Stored entries
*** Block opens ***
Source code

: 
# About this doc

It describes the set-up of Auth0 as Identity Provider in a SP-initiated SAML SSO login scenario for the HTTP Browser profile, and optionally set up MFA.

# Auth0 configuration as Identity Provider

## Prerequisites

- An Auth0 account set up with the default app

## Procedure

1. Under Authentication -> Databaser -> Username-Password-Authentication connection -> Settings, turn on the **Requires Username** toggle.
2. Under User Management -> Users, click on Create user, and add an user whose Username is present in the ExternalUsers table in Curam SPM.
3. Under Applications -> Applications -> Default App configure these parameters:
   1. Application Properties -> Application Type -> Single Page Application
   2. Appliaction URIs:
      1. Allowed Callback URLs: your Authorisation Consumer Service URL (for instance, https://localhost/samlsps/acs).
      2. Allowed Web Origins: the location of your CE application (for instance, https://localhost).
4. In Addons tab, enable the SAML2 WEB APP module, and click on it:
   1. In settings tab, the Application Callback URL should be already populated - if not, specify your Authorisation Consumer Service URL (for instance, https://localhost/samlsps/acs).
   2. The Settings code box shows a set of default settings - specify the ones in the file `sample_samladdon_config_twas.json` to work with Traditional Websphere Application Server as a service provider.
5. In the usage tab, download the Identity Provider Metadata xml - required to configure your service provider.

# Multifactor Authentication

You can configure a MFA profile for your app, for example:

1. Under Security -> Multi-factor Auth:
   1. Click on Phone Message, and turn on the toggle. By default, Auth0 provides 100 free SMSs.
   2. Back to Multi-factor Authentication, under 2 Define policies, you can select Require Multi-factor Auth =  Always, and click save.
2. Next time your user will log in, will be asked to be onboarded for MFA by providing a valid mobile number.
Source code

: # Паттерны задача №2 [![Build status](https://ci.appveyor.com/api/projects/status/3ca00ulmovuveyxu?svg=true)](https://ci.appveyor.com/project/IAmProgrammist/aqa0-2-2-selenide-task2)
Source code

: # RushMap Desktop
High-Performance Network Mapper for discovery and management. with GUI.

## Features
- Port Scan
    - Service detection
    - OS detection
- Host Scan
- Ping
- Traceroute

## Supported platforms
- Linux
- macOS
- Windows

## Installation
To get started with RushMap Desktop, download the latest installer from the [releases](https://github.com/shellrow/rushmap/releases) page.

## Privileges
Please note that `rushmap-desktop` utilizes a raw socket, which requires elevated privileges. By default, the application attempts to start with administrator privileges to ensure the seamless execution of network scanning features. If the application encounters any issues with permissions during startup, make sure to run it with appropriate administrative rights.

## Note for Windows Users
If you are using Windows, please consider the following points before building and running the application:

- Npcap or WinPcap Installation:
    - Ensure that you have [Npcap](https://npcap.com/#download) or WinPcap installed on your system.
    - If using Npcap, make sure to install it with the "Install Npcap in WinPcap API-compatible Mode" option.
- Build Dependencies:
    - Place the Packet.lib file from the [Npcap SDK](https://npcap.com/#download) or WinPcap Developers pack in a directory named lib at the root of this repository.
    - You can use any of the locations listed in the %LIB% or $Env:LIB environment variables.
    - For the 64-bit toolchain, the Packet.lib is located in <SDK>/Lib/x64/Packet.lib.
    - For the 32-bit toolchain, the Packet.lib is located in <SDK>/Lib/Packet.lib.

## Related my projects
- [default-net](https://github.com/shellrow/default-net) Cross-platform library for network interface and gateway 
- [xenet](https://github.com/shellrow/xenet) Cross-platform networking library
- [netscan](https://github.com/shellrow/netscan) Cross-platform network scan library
*** Block closes ***
* How to complete this task
The response should be a verbatim transcription of the data.

* Output for this exercise
Source code

: 
# About this doc

It describes the set-up of Auth0 as Identity Provider in a SP-initiated SAML SSO login scenario for the HTTP Browser profile, and optionally set up MFA.

# Auth0 configuration as Identity Provider

## Prerequisites

- An Auth0 account set up with the default app

## Procedure

1. Under Authentication -> Databaser -> Username-Password-Authentication connection -> Settings, turn on the **Requires Username** toggle.
2. Under User Management -> Users, click on Create user, and add an user whose Username is present in the ExternalUsers table in Curam SPM.
3. Under Applications -> Applications -> Default App configure these parameters:
   1. Application Properties -> Application Type -> Single Page Application
   2. Appliaction URIs:
      1. Allowed Callback URLs: your Authorisation Consumer Service URL (for instance, https://localhost/samlsps/acs).
      2. Allowed Web Origins: the location of your CE application (for instance, https://localhost).
4. In Addons tab, enable the SAML2 WEB APP module, and click on it:
   1. In settings tab, the Application Callback URL should be already populated - if not, specify your Authorisation Consumer Service URL (for instance, https://localhost/samlsps/acs).
   2. The Settings code box shows a set of default settings - specify the ones in the file `sample_samladdon_config_twas.json` to work with Traditional Websphere Application Server as a service provider.
5. In the usage tab, download the Identity Provider Metadata xml - required to configure your service provider.

# Multifactor Authentication

You can configure a MFA profile for your app, for example:

1. Under Security -> Multi-factor Auth:
   1. Click on Phone Message, and turn on the toggle. By default, Auth0 provides 100 free SMSs.
   2. Back to Multi-factor Authentication, under 2 Define policies, you can select Require Multi-factor Auth =  Always, and click save.
2. Next time your user will log in, will be asked to be onboarded for MFA by providing a valid mobile number.
Source code

: # Паттерны задача №2 [![Build status](https://ci.appveyor.com/api/projects/status/3ca00ulmovuveyxu?svg=true)](https://ci.appveyor.com/project/IAmProgrammist/aqa0-2-2-selenide-task2)
Source code

: # RushMap Desktop
High-Performance Network Mapper for discovery and management. with GUI.

## Features
- Port Scan
    - Service detection
    - OS detection
- Host Scan
- Ping
- Traceroute

## Supported platforms
- Linux
- macOS
- Windows

## Installation
To get started with RushMap Desktop, download the latest installer from the [releases](https://github.com/shellrow/rushmap/releases) page.

## Privileges
Please note that `rushmap-desktop` utilizes a raw socket, which requires elevated privileges. By default, the application attempts to start with administrator privileges to ensure the seamless execution of network scanning features. If the application encounters any issues with permissions during startup, make sure to run it with appropriate administrative rights.

## Note for Windows Users
If you are using Windows, please consider the following points before building and running the application:

- Npcap or WinPcap Installation:
    - Ensure that you have [Npcap](https://npcap.com/#download) or WinPcap installed on your system.
    - If using Npcap, make sure to install it with the "Install Npcap in WinPcap API-compatible Mode" option.
- Build Dependencies:
    - Place the Packet.lib file from the [Npcap SDK](https://npcap.com/#download) or WinPcap Developers pack in a directory named lib at the root of this repository.
    - You can use any of the locations listed in the %LIB% or $Env:LIB environment variables.
    - For the 64-bit toolchain, the Packet.lib is located in <SDK>/Lib/x64/Packet.lib.
    - For the 32-bit toolchain, the Packet.lib is located in <SDK>/Lib/Packet.lib.

## Related my projects
- [default-net](https://github.com/shellrow/default-net) Cross-platform library for network interface and gateway 
- [xenet](https://github.com/shellrow/xenet) Cross-platform networking library
- [netscan](https://github.com/shellrow/netscan) Cross-platform network scan library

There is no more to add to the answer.